Sample Poems from Poet Cop


We of the village pause to mourn
That one of our own sentries
Did not come back at the end of watch.

All deaths are tragedies
To those whose web of kin and bond
Confront a sudden gap.
But the falling of an officer
Who was sent by us and bound to us
By oath and sacred pledge
To be our sentinel
Is the public loss of a public friend.

Perhaps we knew that officer not
By face or name
Before this tragic time.
But well we knew that soul
By duty and by role
For we had sent
That very friend
To be our eyes and ears
And our strong arm
At the edge of darkness
Where dwells the evil that we ourselves
Would deign not see firsthand.

Now toll the village bells
And toll them long
For one who dared
Go forth for all of us, and now
Goes forth in kinder lands.


It's three a.m. on the street and The People have rested.
So have the representatives they elected.
Nobody's here but you and me, Charlie.
(Charlie's the one in handcuffs.
I'm the one who knows a barber.)

So you're suddenly interested in political theory, Charlie!
Who said what you were doing was bad?
And who gave me the right to ruin your night?
I didn't make the law, Charlie, 
The guys who made it are in bed.

You hate me.  You hate all cops.  I understand that.
But I didn't make that law, Charlie.
Take it up with the Speaker
Next time you're in the state capitol.
Meanwhile, here, let me give you a lift to the station.

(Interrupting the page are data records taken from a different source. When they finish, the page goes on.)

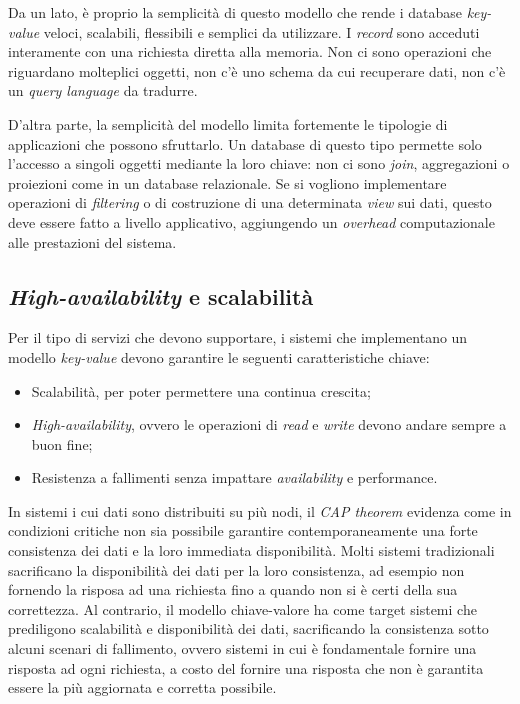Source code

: Da un lato, è proprio la semplicità di questo modello che rende i database \textit{key-value} veloci, scalabili, flessibili e semplici da utilizzare. I \textit{record} sono acceduti interamente con una richiesta diretta alla memoria. Non ci sono operazioni che riguardano molteplici oggetti, non c'è uno schema da cui recuperare dati, non c'è un \textit{query language} da tradurre.

D'altra parte, la semplicità del modello limita fortemente le tipologie di applicazioni che possono sfruttarlo. Un database di questo tipo permette solo l'accesso a singoli oggetti mediante la loro chiave: non ci sono \textit{join}, aggregazioni o proiezioni come in un database relazionale. Se si vogliono implementare operazioni di \textit{filtering} o di costruzione di una determinata \textit{view} sui dati, questo deve essere fatto a livello applicativo, aggiungendo un \textit{overhead} computazionale alle prestazioni del sistema.



\subsection{\textit{High-availability} e scalabilità}
Per il tipo di servizi che devono supportare, i sistemi che implementano un modello \textit{key-value} devono garantire le seguenti caratteristiche chiave:
\begin{itemize}
    \item Scalabilità, per poter permettere una continua crescita;
    \item \textit{High-availability}, ovvero le operazioni di \textit{read} e \textit{write} devono andare sempre a buon fine;
    \item Resistenza a fallimenti senza impattare \textit{availability} e performance.
\end{itemize}

In sistemi i cui dati sono distribuiti su più nodi, il \textit{CAP theorem} evidenza come in condizioni critiche non sia possibile garantire contemporaneamente una forte consistenza dei dati e la loro immediata disponibilità. Molti sistemi tradizionali sacrificano la disponibilità dei dati per la loro consistenza, ad esempio non fornendo la risposa ad una richiesta fino a quando non si è certi della sua correttezza. Al contrario, il modello chiave-valore ha come target sistemi che prediligono scalabilità e disponibilità dei dati, sacrificando la consistenza sotto alcuni scenari di fallimento, ovvero sistemi in cui è fondamentale fornire una risposta ad ogni richiesta, a costo del fornire una risposta che non è garantita essere la più aggiornata e corretta possibile.

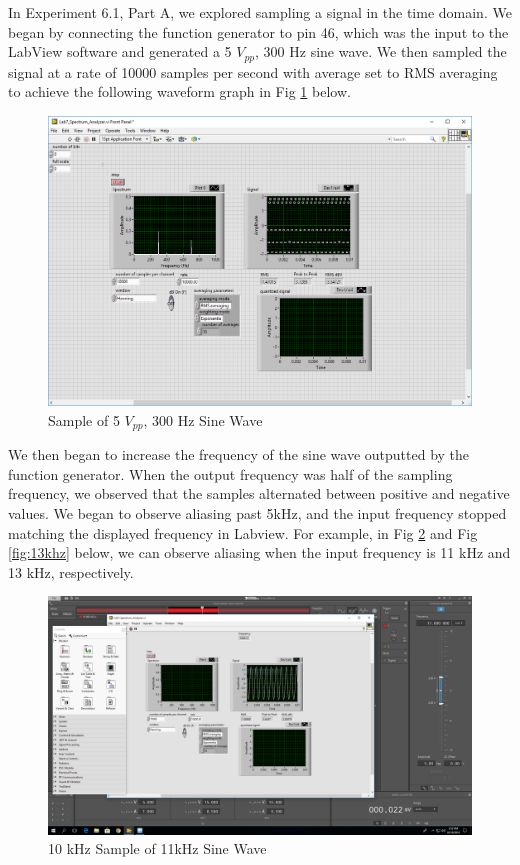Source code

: \documentclass[10pt]{article}
\begin{document}
In Experiment 6.1, Part A, we explored sampling a signal in the time domain. We began by connecting the function generator to pin 46, which was the input to the LabView software and generated a 5 $V_{pp}$, 300 Hz sine wave. We then sampled the signal at a rate of 10000 samples per second with average set to RMS averaging to achieve the following waveform graph in Fig \ref{fig:firstsample} below. 

\begin{centering}
	\begin{figure} [H]
		\centering
		\includegraphics[scale=0.22]{images/61a2khzsample.PNG}
		\caption{Sample of 5 $V_{pp}$, 300 Hz Sine Wave}
		\label{fig:firstsample}
	\end{figure}
\end{centering}

We then began to increase the frequency of the sine wave outputted by the function generator. When the output frequency was half of the sampling frequency, we observed that the samples alternated between positive and negative values. We began to observe aliasing past 5kHz, and the input frequency stopped matching the displayed frequency in Labview. For example, in Fig \ref{fig:11khz} and Fig \ref{fig:13khz} below, we can observe aliasing when the input frequency is 11 kHz and 13 kHz, respectively. 

\begin{centering}
	\begin{figure} [H]
		\centering
		\includegraphics[scale=0.22]{images/51a11000input1000measured.PNG}
		\caption{10 kHz Sample of 11kHz Sine Wave}
		\label{fig:11khz}
	\end{figure}
\end{centering}
\end{document}
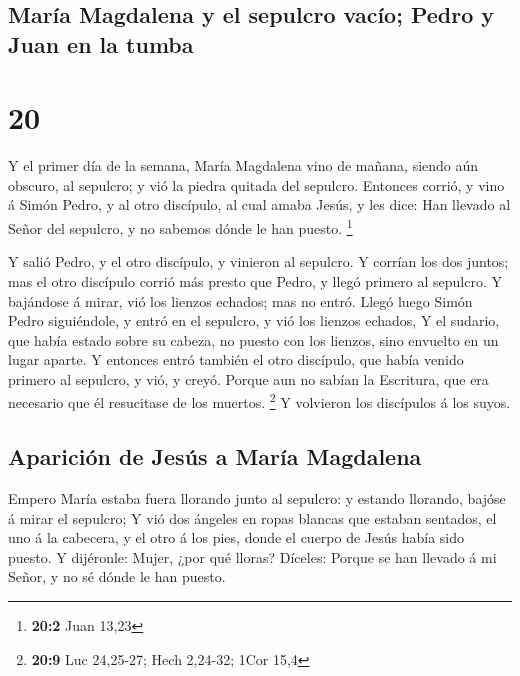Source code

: \hypertarget{maruxeda-magdalena-y-el-sepulcro-vacuxedo-pedro-y-juan-en-la-tumba}{%
\subsection{María Magdalena y el sepulcro vacío; Pedro y Juan en la
tumba}\label{maruxeda-magdalena-y-el-sepulcro-vacuxedo-pedro-y-juan-en-la-tumba}}

\hypertarget{section-19}{%
\section{20}\label{section-19}}

 Y el primer día de la semana, María Magdalena vino de
mañana, siendo aún obscuro, al sepulcro; y vió la piedra quitada del
sepulcro.  Entonces corrió, y vino á Simón Pedro, y al otro
discípulo, al cual amaba Jesús, y les dice: Han llevado al Señor del
sepulcro, y no sabemos dónde le han puesto. \footnote{\textbf{20:2} Juan
  13,23}

 Y salió Pedro, y el otro discípulo, y vinieron al sepulcro.
 Y corrían los dos juntos; mas el otro discípulo corrió más
presto que Pedro, y llegó primero al sepulcro.  Y bajándose
á mirar, vió los lienzos echados; mas no entró.  Llegó luego
Simón Pedro siguiéndole, y entró en el sepulcro, y vió los lienzos
echados,  Y el sudario, que había estado sobre su cabeza, no
puesto con los lienzos, sino envuelto en un lugar aparte.  Y
entonces entró también el otro discípulo, que había venido primero al
sepulcro, y vió, y creyó.  Porque aun no sabían la
Escritura, que era necesario que él resucitase de los muertos.
\footnote{\textbf{20:9} Luc 24,25-27; Hech 2,24-32; 1Cor 15,4}
 Y volvieron los discípulos á los suyos.

\hypertarget{apariciuxf3n-de-jesuxfas-a-maruxeda-magdalena}{%
\subsection{Aparición de Jesús a María
Magdalena}\label{apariciuxf3n-de-jesuxfas-a-maruxeda-magdalena}}

 Empero María estaba fuera llorando junto al sepulcro: y
estando llorando, bajóse á mirar el sepulcro;  Y vió dos
ángeles en ropas blancas que estaban sentados, el uno á la cabecera, y
el otro á los pies, donde el cuerpo de Jesús había sido puesto.
 Y dijéronle: Mujer, ¿por qué lloras? Díceles: Porque se
han llevado á mi Señor, y no sé dónde le han puesto.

Why can every business bloke who wears a suit
Steal fifty dollars and call it a creative expense account,
When you steal ten through an open window
And lose your liberty and your right to vote
For the very people who make those laws?

Because the people in business suits run the place, Charlie.
Your muggings may be survival to you,
But to them they're a damned inconvenience.
Their larcenies may hit you where it hurts,
But, hey, Charlie, they're the ones who make the rules.

Strange.  You never met the Speaker
And the Speaker never met you.
You didn't testify or lobby throughout the debate
And I didn't get to vote on the law either.
But it all comes down to us.

The legislator's asleep
And so are The People who elected him.
I'm the one they paid to stay awake tonight
And carry out the laws they felt like passing.
It's just you and me out here Charlie. 
And you're going to jail.


O'Malligan Hopp was the neighborhood bully;
O'Malligan Hopp was the neighborhood thug.
He brought down the worth of the neighborhood houses
By simply parading his miscreant mug.

Again and again we were called to his address.
Again and again he would spit in our face.
We lectured, we warned him, we booked him and booked him,
But always the system made light of his case.

"Enough is enough!" said one cop to another.
"Enough is enough!  We will end this disgrace!"
We gassed him, then beat him, then framed our report:
"He fought us, we took it, then had to use mace."

The court saw it our way, the court locked him up.
The court disbelieved him, the court ruled for us.
The neighborhood's calm now without Hopp's abuse,
He came back behumbled, avoiding all fuss.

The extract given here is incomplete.